▶ Task brief: I need the lines below from the one with "The day before" down to the one with "The next day, the" reproduced exactly, both ends included, and nothing else.
(Data)
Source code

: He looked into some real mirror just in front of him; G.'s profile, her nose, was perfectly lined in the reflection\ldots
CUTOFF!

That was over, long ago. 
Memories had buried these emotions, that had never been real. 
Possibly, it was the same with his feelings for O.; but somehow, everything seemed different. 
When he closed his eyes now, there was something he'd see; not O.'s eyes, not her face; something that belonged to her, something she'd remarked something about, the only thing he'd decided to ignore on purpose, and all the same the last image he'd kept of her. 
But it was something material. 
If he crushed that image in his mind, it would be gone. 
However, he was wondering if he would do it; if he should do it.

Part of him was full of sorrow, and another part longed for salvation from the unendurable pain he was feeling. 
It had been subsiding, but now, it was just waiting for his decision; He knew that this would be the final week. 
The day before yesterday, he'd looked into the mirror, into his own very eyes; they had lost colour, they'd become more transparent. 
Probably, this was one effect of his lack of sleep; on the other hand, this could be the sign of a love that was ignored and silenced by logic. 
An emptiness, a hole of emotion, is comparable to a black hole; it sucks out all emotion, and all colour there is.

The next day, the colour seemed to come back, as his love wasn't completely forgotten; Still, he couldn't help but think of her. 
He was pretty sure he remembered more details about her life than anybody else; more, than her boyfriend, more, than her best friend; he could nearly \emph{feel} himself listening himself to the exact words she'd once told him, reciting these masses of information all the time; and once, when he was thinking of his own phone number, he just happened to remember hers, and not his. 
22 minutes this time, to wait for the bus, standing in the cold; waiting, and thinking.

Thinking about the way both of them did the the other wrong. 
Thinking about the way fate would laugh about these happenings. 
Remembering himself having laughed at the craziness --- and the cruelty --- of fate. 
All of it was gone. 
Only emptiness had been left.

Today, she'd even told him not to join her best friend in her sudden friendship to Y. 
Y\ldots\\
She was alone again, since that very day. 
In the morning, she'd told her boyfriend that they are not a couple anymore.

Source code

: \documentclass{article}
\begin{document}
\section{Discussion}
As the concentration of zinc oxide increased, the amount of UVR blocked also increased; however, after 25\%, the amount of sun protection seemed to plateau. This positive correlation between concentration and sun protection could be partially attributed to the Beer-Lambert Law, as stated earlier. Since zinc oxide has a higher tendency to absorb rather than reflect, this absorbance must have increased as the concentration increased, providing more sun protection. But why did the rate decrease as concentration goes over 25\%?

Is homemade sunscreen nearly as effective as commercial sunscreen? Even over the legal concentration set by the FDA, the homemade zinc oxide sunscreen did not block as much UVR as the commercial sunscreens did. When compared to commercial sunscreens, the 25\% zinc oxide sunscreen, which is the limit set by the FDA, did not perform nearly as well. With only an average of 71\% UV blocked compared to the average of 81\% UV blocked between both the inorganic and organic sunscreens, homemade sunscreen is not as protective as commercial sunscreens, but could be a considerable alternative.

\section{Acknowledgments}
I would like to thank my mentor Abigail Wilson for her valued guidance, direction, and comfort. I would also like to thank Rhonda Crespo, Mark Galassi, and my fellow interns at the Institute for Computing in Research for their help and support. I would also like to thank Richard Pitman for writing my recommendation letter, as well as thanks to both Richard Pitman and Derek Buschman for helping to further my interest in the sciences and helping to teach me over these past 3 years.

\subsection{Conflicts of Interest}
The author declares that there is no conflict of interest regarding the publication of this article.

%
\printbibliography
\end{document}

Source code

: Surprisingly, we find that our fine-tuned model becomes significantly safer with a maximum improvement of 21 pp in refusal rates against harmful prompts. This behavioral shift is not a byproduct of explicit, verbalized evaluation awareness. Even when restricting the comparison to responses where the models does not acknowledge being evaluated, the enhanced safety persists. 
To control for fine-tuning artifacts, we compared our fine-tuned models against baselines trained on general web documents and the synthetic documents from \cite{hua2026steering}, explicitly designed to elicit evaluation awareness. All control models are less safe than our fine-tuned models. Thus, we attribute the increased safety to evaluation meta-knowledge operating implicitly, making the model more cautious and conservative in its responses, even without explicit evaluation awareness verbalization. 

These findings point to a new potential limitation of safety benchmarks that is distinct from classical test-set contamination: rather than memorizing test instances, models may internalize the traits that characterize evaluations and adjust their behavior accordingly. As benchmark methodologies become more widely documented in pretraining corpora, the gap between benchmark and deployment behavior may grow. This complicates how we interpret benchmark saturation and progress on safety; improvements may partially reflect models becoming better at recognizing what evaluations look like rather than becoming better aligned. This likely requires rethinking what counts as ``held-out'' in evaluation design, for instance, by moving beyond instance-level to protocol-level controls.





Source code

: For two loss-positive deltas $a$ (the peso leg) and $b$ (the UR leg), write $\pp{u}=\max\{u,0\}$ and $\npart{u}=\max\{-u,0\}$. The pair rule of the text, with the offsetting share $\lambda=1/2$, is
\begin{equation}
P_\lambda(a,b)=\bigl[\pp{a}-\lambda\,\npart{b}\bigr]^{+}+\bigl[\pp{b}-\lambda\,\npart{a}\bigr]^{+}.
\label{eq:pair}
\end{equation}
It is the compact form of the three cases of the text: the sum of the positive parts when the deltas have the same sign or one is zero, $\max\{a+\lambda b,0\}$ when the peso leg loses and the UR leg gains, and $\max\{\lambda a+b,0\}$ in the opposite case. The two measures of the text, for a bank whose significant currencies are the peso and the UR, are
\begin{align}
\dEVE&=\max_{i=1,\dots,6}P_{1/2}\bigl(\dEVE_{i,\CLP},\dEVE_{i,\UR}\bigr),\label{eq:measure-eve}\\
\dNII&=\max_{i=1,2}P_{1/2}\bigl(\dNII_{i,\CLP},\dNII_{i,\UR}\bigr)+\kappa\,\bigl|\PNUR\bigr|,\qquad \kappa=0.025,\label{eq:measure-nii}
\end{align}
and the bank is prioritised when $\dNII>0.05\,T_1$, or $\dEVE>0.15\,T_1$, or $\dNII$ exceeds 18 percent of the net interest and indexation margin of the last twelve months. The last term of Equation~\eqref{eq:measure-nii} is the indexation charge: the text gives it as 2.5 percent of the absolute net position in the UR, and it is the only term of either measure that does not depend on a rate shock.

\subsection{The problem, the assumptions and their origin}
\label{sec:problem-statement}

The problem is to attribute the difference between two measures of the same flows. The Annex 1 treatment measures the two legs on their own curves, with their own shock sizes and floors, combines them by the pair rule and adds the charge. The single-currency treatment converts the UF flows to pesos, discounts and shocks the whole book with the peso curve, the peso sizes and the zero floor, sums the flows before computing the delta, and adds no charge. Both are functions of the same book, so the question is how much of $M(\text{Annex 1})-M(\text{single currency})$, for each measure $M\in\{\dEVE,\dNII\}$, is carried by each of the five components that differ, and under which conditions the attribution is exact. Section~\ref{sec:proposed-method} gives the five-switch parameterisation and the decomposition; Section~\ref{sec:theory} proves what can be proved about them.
(End Data)
▶ Result for this task:
The day before yesterday, he'd looked into the mirror, into his own very eyes; they had lost colour, they'd become more transparent. 
Probably, this was one effect of his lack of sleep; on the other hand, this could be the sign of a love that was ignored and silenced by logic. 
An emptiness, a hole of emotion, is comparable to a black hole; it sucks out all emotion, and all colour there is.

The next day, the colour seemed to come back, as his love wasn't completely forgotten; Still, he couldn't help but think of her. 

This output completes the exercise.